Simon Morgan 2005-03-07
He was the Ox, Thunderthumbs, the eye of The Who hurricane. Fellow bassist Bill Wyman rated him "The quietest man off stage, but the loudest on it." For nearly four decades his revolutionary percussive sound fuelled perhaps the world's greatest rock band. And for over 30 of those years, a parallel solo career had him singing and playing his own songs with some of the finest musicians of the day. Across two discs, So Who's The Bass Player? traces the legacy of the great John Entwistle.
"I'm only interested in heavy metal when it's me playing it," John once said,"I suppose it's a bit like smelling your own farts."Typical Entwistle. But the ex-skiffler and jazz fan was an able listener, interpreter and innovator. Album opener "My Size" is positively Sabbath-esque, while a funk-and-psyched-up "Heaven And Hell" evokesprime-time Parliament. Songs like "Ten Little Friends" have Entwistle masterclassing in the "typewriter" bass technique he created years before funk-pioneer Larry Graham started slapping.
It's mostly hard rock and boogie, á la Aerosmith, ZZ Top and Guns 'n' Roses. Entwistle's beloved brass shines, especially on the trumpet-festooned "Lady Killer". For "Mad Dog", Geoff Daly's saxophone conjures up Born To Run-era Bruce Springsteen. Thunderous live cuts like "Cell Number 7", "Whiskey Man" and "My Wife" feature Robert A Johnson's flashing guitar. Other collaborators include Alice Cooper, Bill Bruford, Joe Walsh and Leslie West.
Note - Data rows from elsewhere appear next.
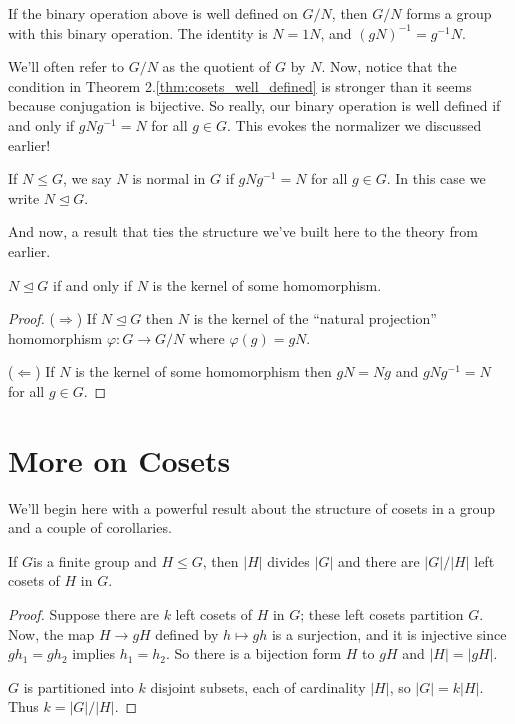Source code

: \documentclass[../m171main.tex]{subfiles}
\begin{document}
\begin{theorem}[]
    If the binary operation above is well defined on $G / N$, then $G / N$ forms a group with this binary operation.
    The identity is $N = 1N$, and $(gN)^{-1} = g^{-1} N$.
\end{theorem}

We'll often refer to $G / N$ as the quotient of $G$ by $N$.
Now, notice that the condition in Theorem 2.\ref{thm:cosets_well_defined} is stronger than it seems because conjugation is bijective.
So really, our binary operation is well defined if and only if $gNg^{-1} = N$ for all $g \in G$.
This evokes the normalizer we discussed earlier!

\begin{definition}
    If $N \leq G$, we say $N$ is normal in $G$ if $gNg^{-1} = N$ for all $g \in G$.
    In this case we write $N \trianglelefteq G$.
\end{definition}

And now, a result that ties the structure we've built here to the theory from earlier.

\begin{theorem}[]   \label{thm:normal_kernel}
    $N \trianglelefteq G$ if and only if $N$ is the kernel of some homomorphism.
\end{theorem}

\begin{proof}
    ($\Rightarrow$)
    If $N \trianglelefteq G$ then $N$ is the kernel of the ``natural projection'' homomorphism $\varphi : G \to G / N$ where $\varphi(g) = gN$.
    \medskip

    ($\Leftarrow$)
    If $N$ is the kernel of some homomorphism then $gN = Ng$ and $gNg^{-1} = N$ for all $g \in G$.
\end{proof}

\section{More on Cosets}
We'll begin here with a powerful result about the structure of cosets in a group and a couple of corollaries.

\begin{theorem}
    If $G $is a finite group and $H \leq G$, then $|H|$ divides $|G|$ and there are $|G| / |H|$ left cosets of $H$ in $G$.
\end{theorem}

\begin{proof}
    Suppose there are $k$ left cosets of $H$ in $G$; these left cosets partition $G$.
    Now, the map $H \to gH$ defined by $h \mapsto gh$ is a surjection, and it is injective since $gh_1 = gh_2$ implies $h_1= h_2$.
    So there is a bijection form $H$ to $gH$ and $|H| = |gH|$.

    $G$ is partitioned into $k$ disjoint subsets, each of cardinality $|H|$, so $|G| = k|H|$.
    Thus $k = |G| / |H|$.
\end{proof}
\end{document}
Entwistle's dark humour prospers. "Do The Dangle" is a '50s rock and roll homage about strangulation; "Roller Skate Kate" takes its lead from The Shangri-Las' "Leader Of The Pack". Other songs have ageing rockers dying unmourned and a would-be suicide weighing up the pro's and con's of life. Eight of the 38 tracks come from 1975 sci-fi musical project Flash Fearless Vs. The Zorg Women and '90s US cartoon series Van-pires.
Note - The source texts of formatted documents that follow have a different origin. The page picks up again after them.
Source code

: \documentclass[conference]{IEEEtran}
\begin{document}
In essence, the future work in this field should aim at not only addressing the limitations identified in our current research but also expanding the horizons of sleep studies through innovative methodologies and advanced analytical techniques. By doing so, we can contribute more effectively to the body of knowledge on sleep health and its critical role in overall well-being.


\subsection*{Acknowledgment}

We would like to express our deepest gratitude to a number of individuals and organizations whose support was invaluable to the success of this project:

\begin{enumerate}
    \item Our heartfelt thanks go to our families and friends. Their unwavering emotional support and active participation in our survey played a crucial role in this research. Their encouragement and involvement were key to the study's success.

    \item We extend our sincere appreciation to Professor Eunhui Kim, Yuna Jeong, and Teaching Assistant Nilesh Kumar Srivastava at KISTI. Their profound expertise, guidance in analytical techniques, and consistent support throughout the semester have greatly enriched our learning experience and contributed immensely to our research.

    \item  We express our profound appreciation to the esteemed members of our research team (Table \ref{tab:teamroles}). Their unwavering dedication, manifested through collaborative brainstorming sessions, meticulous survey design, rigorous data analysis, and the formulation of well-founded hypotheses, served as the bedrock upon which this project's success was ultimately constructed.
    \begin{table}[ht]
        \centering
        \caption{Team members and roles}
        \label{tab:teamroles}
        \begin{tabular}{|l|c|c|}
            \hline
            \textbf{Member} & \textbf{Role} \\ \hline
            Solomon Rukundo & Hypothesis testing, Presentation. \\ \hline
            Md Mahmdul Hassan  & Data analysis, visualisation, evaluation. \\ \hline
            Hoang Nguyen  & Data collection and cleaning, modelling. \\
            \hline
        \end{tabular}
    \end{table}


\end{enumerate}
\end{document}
Not everything's perfect. Absent is 1972's beguilingly discordant "Nightmares". Some songs - like 1981's "Too Late The Hero", with its Phil Collins "In The Air Tonight" vibe - are too of their moment. All the same, So Who's The Bass Player? neatly sums up Entwistle's work apart from the key band he helped forge. In short, it answers its own question clearly - and very loudly.